DESCRIPTION OF THE TASK: This exercise calls for the line with "1. Proposals for future editions of ECMA-262", the line with "1. New proposals", and all lines between them in the material below, output exactly and with no other lines.

EXCERPTED DATA below:

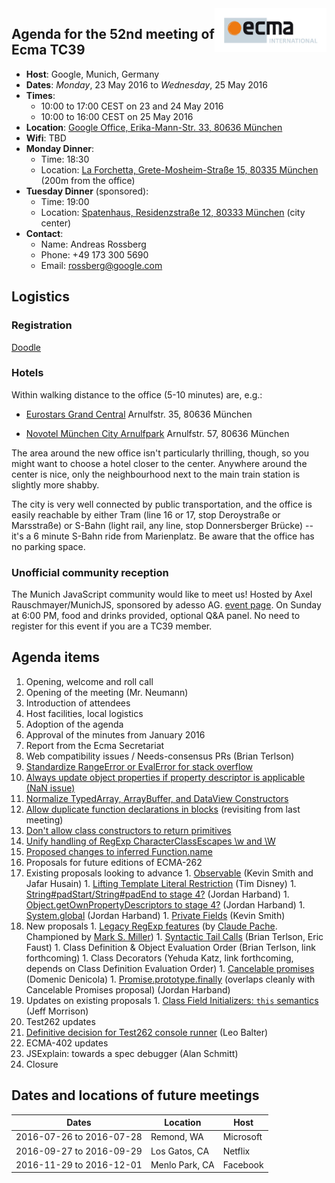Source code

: <img src="../images/Ecma_RVB-003.jpg" align="right" height="70" alt="" />

## Agenda for the 52nd meeting of Ecma TC39

- **Host**: Google, Munich, Germany
- **Dates**: *Monday*, 23 May 2016 to *Wednesday*, 25 May 2016
- **Times**:
  - 10:00 to 17:00 CEST on 23 and 24 May 2016
  - 10:00 to 16:00 CEST on 25 May 2016
- **Location**: [Google Office, Erika-Mann-Str. 33, 80636 München](https://www.google.de/maps/place/Google/@48.1451203,11.5443629,17z/data=!4m2!3m1!1s0x0000000000000000:0xdd1b393a488b0ebf?hl=en)
- **Wifi**: TBD
- **Monday Dinner**:
  - Time: 18:30
  - Location: [La Forchetta, Grete-Mosheim-Straße 15, 80335 München](https://www.google.de/maps/@48.143283,11.5447974,18z?hl=en) (200m from the office)
- **Tuesday Dinner** (sponsored):
  - Time: 19:00
  - Location: [Spatenhaus, Residenzstraße 12, 80333 München](http://www.kuffler.de/en/spatenhaus_map.php) (city center)
- **Contact**:
  - Name: Andreas Rossberg
  - Phone: +49 173 300 5690
  - Email: rossberg@google.com

## Logistics

### Registration

[Doodle](https://ecma-international.doodle.com/poll/4aaaraya8c52eycv)

### Hotels

Within walking distance to the office (5-10 minutes) are, e.g.:

- [Eurostars Grand Central](http://www.eurostarshotels.co.uk/eurostars-grand-central.html)
  Arnulfstr. 35, 80636 München

- [Novotel München City Arnulfpark](http://www.novotel.com/gb/hotel-8866-novotel-muenchen-city-arnulfpark/index.shtml)
  Arnulfstr. 57, 80636 München

The area around the new office isn't particularly thrilling, though, so you might want to choose a hotel closer to the center.
Anywhere around the center is nice, only the neighbourhood next to the main train station is slightly more shabby.

The city is very well connected by public transportation, and the office is easily reachable by either Tram (line 16 or 17, stop Deroystraße or Marsstraße) or S-Bahn (light rail, any line, stop Donnersberger Brücke) -- it's a 6 minute S-Bahn ride from Marienplatz.
Be aware that the office has no parking space.

### Unofficial community reception

The Munich JavaScript community would like to meet us! Hosted by Axel Rauschmayer/MunichJS, sponsored by adesso AG. [event page](http://www.meetup.com/MunichJS-User-Group/events/230906074/). On Sunday at 6:00 PM, food and drinks provided, optional Q&A panel. No need to register for this event if you are a TC39 member.

## Agenda items

1. Opening, welcome and roll call
  1. Opening of the meeting (Mr. Neumann)
  1. Introduction of attendees
  1. Host facilities, local logistics
1. Adoption of the agenda
1. Approval of the minutes from January 2016
1. Report from the Ecma Secretariat
1. Web compatibility issues / Needs-consensus PRs (Brian Terlson)
  1. [Standardize RangeError or EvalError for stack overflow](https://github.com/tc39/ecma262/pull/319)
  1. [Always update object properties if property descriptor is applicable (NaN issue)](https://github.com/tc39/ecma262/pull/353)
  1. [Normalize TypedArray, ArrayBuffer, and DataView Constructors](https://github.com/tc39/ecma262/pull/410)
  1. [Allow duplicate function declarations in blocks](https://github.com/tc39/ecma262/pull/453) (revisiting from last meeting)
  1. [Don't allow class constructors to return primitives](https://github.com/tc39/ecma262/pull/469)
  1. [Unify handling of RegExp CharacterClassEscapes \w and \W](https://github.com/tc39/ecma262/pull/525)
  1. [Proposed changes to inferred Function.name](https://github.com/tc39/ecma262/pull/575)
1. Proposals for future editions of ECMA-262
  1. Existing proposals looking to advance
    1. [Observable](https://github.com/zenparsing/es-observable) (Kevin Smith and Jafar Husain)
    1. [Lifting Template Literal Restriction](https://github.com/disnet/template-literal-revision) (Tim Disney)
    1. [String#padStart/String#padEnd to stage 4?](https://github.com/tc39/proposal-string-pad-start-end) (Jordan Harband)
    1. [Object.getOwnPropertyDescriptors to stage 4?](https://github.com/tc39/proposal-object-getownpropertydescriptors) (Jordan Harband)
    1. [System.global](https://github.com/tc39/proposal-global) (Jordan Harband)
    1. [Private Fields](https://github.com/tc39/proposal-private-fields/) (Kevin Smith)
  1. New proposals
    1. [Legacy RegExp features](https://github.com/claudepache/es-regexp-legacy-static-properties) (by [Claude Pache](https://github.com/claudepache). Championed by [Mark S. Miller](https://github.com/erights))
    1. [Syntactic Tail Calls](https://github.com/tc39/proposal-ptc-syntax) (Brian Terlson, Eric Faust)
    1. Class Definition & Object Evaluation Order (Brian Terlson, link forthcoming)
    1. Class Decorators (Yehuda Katz, link forthcoming, depends on Class Definition Evaluation Order)
    1. [Cancelable promises](https://docs.google.com/presentation/d/1V4vmC54gJkwAss1nfEt9ywc-QOVOfleRxD5qtpMpc8U/edit?usp=sharing) (Domenic Denicola)
    1. [Promise.prototype.finally](https://github.com/ljharb/proposal-promise-finally) (overlaps cleanly with Cancelable Promises proposal) (Jordan Harband)
  1. Updates on existing proposals
    1. [Class Field Initializers: `this` semantics](https://github.com/jeffmo/es-class-fields-and-static-properties/issues/34) (Jeff Morrison)
1. Test262 updates
  1. [Definitive decision for Test262 console runner](https://github.com/tc39/test262/issues/647) (Leo Balter)
1. ECMA-402 updates
1. JSExplain: towards a spec debugger (Alan Schmitt)
1. Closure

## Dates and locations of future meetings

| Dates                    | Location          | Host       |
|--------------------------|-------------------|------------|
| 2016-07-26 to 2016-07-28 | Remond, WA        | Microsoft  |
| 2016-09-27 to 2016-09-29 | Los Gatos, CA     | Netflix    |
| 2016-11-29 to 2016-12-01 | Menlo Park, CA    | Facebook   |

End of EXCERPTED DATA.

SOLUTION BELOW:
1. Proposals for future editions of ECMA-262
  1. Existing proposals looking to advance
    1. [Observable](https://github.com/zenparsing/es-observable) (Kevin Smith and Jafar Husain)
    1. [Lifting Template Literal Restriction](https://github.com/disnet/template-literal-revision) (Tim Disney)
    1. [String#padStart/String#padEnd to stage 4?](https://github.com/tc39/proposal-string-pad-start-end) (Jordan Harband)
    1. [Object.getOwnPropertyDescriptors to stage 4?](https://github.com/tc39/proposal-object-getownpropertydescriptors) (Jordan Harband)
    1. [System.global](https://github.com/tc39/proposal-global) (Jordan Harband)
    1. [Private Fields](https://github.com/tc39/proposal-private-fields/) (Kevin Smith)
  1. New proposals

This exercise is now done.